The generation of BmLV sRNAs upon infection was investigated. For this, IOZCAS-Ha-I cells and H. armigera caterpillars were infected with the BmLV as described in Section 2.3 and Section 2.4.2, respectively. The testes, fat body, CNS, and midgut (Figure 6a) of a single male larva were dissected on day 6 after infection (Figure 8, samples 01, 02, 03, and 04, respectively). Three H. armigera animals were collected and pooled on day 2 after infection (Figure 8 sample 05) and on day 1 of the adult stage (Figure 8, sample 06). BmLV- and mock-infected IOZCAS-Ha-I cells were collected on day 2 after infection (Figure 8, samples 07 and 08, respectively). Total RNA was extracted from each sample and the sRNA fraction was sequenced. The read size distribution of each sample is provided in Figure S4. BmLV-infected IOZCAS-Ha-I cells produced large quantities (>2500 RPM) of sense-oriented 20 nt and ~27 nt sized sRNAs targeting the viral genome. By contrast, mock-infected cells contained a negligible amount of sRNAs mapping onto the viral genome, confirming that this cell line is not BmLV-infected (Figure 8a). vsRNAs produced in IOZCAS-Ha-I cells targeted the entire viral genome, with hotspots corresponding to the genomic 5′ end and subgenomic RNAs (Figure 8b).

As H. armigera animals were infected with BmLV by injecting extract from infected IOZCAS-Ha-I cells (T. ni-derived), sRNAs from this cell line could have persisted in the hemolymph and contaminated the H. armigera sRNA pools.
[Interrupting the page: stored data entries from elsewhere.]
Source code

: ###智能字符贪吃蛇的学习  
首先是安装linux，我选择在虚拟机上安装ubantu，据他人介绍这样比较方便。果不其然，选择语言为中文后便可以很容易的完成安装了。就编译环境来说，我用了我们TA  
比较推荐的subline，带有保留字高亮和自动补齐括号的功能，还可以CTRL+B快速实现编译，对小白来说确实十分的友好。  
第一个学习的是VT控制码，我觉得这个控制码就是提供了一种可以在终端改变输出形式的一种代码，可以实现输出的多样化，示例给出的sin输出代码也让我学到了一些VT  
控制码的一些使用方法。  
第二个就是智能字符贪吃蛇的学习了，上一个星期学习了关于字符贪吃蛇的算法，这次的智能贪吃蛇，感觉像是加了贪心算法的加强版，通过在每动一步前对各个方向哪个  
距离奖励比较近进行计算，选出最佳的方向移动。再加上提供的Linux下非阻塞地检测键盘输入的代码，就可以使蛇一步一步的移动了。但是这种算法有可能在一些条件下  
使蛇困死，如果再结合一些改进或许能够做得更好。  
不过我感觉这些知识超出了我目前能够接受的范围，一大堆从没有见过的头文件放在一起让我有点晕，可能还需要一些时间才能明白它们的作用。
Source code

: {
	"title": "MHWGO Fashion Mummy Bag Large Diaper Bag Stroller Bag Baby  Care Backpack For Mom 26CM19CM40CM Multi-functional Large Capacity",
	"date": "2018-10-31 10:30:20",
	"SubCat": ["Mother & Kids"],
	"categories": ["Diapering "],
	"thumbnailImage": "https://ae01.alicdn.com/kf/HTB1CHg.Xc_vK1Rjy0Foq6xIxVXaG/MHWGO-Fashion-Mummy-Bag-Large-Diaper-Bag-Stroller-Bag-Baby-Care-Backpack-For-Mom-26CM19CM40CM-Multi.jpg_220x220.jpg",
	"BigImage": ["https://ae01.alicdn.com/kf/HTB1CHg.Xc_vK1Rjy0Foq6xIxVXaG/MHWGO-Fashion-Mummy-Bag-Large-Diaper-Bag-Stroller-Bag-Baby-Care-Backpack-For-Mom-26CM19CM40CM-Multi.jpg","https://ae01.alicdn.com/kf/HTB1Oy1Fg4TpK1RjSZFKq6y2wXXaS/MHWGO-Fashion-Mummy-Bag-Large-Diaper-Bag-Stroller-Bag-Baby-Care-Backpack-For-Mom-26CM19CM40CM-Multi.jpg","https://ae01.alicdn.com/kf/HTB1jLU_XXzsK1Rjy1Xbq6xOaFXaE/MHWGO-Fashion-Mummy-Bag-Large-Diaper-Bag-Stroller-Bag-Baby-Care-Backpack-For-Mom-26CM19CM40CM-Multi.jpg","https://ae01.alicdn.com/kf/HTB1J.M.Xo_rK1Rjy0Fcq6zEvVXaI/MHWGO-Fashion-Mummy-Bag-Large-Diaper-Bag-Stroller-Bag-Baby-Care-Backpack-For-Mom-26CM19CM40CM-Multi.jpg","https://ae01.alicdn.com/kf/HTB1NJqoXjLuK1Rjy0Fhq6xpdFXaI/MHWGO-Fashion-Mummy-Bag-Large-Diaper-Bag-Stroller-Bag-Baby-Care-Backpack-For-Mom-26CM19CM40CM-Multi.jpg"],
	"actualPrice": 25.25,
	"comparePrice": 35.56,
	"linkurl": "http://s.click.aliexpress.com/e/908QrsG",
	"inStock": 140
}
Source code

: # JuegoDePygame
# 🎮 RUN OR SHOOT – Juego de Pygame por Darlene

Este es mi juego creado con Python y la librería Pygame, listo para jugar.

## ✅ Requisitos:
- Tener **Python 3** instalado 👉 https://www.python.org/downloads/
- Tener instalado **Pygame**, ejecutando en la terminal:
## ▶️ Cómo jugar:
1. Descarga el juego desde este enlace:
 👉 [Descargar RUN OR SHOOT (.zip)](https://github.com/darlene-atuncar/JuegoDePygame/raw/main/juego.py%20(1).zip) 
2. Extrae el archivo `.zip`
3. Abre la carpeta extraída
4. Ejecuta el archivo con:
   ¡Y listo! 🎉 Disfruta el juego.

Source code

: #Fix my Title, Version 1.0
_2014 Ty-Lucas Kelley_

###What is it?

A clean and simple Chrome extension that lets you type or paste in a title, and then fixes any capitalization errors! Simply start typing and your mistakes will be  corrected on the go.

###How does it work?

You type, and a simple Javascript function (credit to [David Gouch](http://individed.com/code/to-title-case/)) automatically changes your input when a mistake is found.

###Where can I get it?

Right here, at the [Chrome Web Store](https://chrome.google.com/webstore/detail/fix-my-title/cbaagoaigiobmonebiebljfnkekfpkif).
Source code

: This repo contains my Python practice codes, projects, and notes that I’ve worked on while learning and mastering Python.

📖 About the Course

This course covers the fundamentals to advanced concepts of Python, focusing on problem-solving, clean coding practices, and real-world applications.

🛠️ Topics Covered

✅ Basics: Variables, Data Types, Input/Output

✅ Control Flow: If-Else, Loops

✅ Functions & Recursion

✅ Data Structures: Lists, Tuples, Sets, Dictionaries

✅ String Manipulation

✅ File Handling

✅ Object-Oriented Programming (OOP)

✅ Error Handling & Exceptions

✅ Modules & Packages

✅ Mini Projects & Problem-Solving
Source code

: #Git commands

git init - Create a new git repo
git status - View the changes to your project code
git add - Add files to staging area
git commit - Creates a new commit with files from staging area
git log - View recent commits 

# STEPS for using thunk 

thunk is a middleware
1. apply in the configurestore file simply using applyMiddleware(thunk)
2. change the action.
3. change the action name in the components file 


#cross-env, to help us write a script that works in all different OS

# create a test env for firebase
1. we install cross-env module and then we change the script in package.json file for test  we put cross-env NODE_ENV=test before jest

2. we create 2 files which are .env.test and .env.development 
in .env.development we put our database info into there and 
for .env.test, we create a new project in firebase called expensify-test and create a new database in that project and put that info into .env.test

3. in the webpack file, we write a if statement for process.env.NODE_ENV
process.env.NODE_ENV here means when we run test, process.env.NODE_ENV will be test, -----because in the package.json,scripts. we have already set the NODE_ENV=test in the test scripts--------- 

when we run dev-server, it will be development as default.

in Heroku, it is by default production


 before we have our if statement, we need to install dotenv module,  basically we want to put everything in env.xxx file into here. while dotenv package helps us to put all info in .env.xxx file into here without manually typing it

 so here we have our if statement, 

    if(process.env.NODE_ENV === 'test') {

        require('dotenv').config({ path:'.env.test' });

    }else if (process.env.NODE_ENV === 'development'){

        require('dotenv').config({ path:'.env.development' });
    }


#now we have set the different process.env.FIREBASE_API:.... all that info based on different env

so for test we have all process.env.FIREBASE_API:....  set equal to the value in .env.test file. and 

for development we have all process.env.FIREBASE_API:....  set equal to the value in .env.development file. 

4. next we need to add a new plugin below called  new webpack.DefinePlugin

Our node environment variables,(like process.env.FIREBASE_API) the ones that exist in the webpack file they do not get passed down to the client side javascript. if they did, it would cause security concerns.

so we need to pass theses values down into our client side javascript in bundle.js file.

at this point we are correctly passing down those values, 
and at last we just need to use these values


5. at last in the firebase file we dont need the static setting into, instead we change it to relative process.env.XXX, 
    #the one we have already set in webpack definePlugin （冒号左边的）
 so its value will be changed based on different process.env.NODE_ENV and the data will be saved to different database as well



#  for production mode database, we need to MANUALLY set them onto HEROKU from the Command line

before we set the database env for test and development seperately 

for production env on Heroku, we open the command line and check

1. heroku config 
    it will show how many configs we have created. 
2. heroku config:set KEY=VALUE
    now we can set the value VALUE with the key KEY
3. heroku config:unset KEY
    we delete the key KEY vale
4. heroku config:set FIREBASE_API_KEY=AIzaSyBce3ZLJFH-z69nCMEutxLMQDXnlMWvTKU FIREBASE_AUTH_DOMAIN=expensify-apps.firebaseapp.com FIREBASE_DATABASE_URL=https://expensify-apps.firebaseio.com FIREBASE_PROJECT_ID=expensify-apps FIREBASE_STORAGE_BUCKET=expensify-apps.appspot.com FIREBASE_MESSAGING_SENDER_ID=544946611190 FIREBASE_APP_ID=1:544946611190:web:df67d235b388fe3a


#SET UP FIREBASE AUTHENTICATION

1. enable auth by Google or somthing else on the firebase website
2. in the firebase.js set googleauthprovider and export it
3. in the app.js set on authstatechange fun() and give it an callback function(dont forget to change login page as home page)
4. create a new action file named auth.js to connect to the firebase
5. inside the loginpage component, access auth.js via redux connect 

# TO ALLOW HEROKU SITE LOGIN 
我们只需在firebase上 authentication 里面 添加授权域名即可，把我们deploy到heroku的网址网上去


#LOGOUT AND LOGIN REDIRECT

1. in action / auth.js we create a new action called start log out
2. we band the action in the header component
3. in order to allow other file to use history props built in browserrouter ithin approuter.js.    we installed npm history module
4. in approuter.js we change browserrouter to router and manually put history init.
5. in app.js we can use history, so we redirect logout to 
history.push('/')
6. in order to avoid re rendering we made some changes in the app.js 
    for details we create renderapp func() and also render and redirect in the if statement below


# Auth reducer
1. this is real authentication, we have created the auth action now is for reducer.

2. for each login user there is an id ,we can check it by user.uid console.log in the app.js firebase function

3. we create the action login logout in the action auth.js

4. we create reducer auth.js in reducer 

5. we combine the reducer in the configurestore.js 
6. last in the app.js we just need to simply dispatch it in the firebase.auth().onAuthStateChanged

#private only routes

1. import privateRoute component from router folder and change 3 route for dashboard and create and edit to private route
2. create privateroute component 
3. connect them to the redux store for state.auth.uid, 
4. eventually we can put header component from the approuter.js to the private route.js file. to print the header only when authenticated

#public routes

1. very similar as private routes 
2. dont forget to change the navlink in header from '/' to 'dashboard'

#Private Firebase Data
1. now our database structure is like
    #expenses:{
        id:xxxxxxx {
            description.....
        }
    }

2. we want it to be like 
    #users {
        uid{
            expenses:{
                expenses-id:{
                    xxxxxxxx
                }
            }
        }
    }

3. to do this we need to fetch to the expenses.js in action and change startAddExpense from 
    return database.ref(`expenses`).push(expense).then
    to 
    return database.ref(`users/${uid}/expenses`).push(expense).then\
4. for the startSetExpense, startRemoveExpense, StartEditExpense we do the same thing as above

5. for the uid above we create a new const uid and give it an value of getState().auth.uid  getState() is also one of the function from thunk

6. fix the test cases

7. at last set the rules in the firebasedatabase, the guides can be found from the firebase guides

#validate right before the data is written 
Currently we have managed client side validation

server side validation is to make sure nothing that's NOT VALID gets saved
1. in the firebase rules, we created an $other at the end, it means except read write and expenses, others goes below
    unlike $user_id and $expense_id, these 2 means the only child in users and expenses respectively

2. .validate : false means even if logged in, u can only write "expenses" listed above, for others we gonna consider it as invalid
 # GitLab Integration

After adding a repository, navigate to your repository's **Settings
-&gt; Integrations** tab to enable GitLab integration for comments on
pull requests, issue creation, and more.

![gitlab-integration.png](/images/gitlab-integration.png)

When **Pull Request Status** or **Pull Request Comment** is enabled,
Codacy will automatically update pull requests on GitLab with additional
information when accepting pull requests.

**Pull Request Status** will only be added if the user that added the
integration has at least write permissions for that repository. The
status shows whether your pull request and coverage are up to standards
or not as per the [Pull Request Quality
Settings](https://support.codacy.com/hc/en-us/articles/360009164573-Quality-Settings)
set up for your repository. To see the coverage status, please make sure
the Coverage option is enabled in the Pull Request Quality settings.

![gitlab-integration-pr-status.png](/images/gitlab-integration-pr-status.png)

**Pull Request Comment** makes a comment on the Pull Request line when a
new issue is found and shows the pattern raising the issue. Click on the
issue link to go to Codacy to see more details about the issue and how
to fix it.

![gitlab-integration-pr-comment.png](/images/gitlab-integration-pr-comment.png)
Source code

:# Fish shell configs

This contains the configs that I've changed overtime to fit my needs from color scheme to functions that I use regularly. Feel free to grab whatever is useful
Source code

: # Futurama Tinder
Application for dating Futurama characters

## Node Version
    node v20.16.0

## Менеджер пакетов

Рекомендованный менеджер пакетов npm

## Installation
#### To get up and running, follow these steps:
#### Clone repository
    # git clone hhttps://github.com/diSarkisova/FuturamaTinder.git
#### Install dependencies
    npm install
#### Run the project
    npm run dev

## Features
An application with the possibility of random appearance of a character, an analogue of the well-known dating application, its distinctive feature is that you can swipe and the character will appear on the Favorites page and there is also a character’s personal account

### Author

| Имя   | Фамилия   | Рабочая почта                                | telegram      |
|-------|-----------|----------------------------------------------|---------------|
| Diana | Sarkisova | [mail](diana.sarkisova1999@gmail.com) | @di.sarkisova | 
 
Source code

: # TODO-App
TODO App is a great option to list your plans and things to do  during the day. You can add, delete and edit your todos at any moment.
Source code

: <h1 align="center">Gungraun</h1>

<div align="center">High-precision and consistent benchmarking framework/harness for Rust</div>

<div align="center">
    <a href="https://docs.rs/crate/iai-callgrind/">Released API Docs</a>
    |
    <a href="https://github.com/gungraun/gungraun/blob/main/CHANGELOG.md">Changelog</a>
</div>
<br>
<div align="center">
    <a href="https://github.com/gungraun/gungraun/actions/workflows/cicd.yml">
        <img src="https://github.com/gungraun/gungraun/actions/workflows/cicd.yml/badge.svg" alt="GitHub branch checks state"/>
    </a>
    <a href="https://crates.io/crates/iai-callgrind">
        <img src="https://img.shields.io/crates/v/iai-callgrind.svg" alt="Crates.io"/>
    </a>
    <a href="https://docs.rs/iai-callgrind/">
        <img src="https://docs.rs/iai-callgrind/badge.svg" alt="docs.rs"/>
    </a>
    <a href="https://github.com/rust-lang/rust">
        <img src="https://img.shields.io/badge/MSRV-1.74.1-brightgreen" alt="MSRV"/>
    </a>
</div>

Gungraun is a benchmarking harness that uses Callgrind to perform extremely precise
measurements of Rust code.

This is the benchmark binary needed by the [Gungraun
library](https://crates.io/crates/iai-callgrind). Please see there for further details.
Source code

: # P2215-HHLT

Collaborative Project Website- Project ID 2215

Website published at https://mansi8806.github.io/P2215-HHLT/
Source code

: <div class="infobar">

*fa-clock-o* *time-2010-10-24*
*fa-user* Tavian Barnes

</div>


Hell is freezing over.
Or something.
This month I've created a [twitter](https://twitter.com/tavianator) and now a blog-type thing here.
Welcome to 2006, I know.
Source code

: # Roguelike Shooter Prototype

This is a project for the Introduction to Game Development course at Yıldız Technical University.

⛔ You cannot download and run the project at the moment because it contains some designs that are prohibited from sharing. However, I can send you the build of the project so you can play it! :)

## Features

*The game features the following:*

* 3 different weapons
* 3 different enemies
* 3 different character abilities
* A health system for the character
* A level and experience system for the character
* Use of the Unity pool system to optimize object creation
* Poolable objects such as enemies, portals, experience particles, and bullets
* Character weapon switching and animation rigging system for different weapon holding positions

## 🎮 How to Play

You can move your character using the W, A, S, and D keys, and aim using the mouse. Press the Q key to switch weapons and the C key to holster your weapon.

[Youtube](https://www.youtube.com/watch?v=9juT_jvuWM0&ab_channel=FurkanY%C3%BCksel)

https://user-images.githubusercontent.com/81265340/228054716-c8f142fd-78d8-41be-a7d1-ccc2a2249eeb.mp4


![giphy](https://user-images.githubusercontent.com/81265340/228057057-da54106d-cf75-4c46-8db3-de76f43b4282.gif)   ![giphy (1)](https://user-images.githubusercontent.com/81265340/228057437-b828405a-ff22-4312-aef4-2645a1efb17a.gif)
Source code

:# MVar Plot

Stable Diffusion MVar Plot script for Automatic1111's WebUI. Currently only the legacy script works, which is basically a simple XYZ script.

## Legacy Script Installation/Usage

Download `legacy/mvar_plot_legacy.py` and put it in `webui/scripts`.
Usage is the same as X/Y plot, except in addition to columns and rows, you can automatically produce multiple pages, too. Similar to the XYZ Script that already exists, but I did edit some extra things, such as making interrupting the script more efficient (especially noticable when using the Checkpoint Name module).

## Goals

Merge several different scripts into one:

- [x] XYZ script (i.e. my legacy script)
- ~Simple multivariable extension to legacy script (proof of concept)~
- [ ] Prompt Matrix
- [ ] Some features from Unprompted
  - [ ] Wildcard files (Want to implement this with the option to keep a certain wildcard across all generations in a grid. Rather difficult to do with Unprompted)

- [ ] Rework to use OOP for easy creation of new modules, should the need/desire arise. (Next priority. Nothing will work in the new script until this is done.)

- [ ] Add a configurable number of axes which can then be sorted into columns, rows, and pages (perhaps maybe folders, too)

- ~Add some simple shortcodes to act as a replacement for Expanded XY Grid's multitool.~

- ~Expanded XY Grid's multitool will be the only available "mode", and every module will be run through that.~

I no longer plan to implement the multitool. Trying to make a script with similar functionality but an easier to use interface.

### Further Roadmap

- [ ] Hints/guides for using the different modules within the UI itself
To exclude this possibility, the sRNA libraries of all samples were mapped onto a T. ni PiggyBac transposon sequence (GenBank: DQ340395.1). While both virus- and mock-infected IOZCAS-Ha-I datasets gave RPM values over 5000, the library obtained from whole L4 larvae two days after injection remained under 0.1 (Figure S5). Therefore, we considered read alignments with size distribution RPM values above a threshold of 0.2 to be H. armigera-derived. BmLV infected H. armigera animals produced 20 nt sized BmLV-vsRNAs, with a weak sense bias (Figure 8a), but extremely limited amounts of piRNA-sized sRNAs. The vsRNA abundance remained relatively stable, with a range of ~300–700 RPM from L4 larvae to the adult stage. Within a single H. armigera animal, infected tissues showed more variation in vsRNA abundance, with the midgut having the lowest vsRNA fraction (~20–30 RPM) and the fat body the highest (~4000–6000 RPM) (Figure 8a). Interestingly, while the H. armigera-derived vsRNAs displayed a hotspot regarding the 5′ genomics end, they did not display hotspots corresponding to the subgenomic RNAs (Figure 8b).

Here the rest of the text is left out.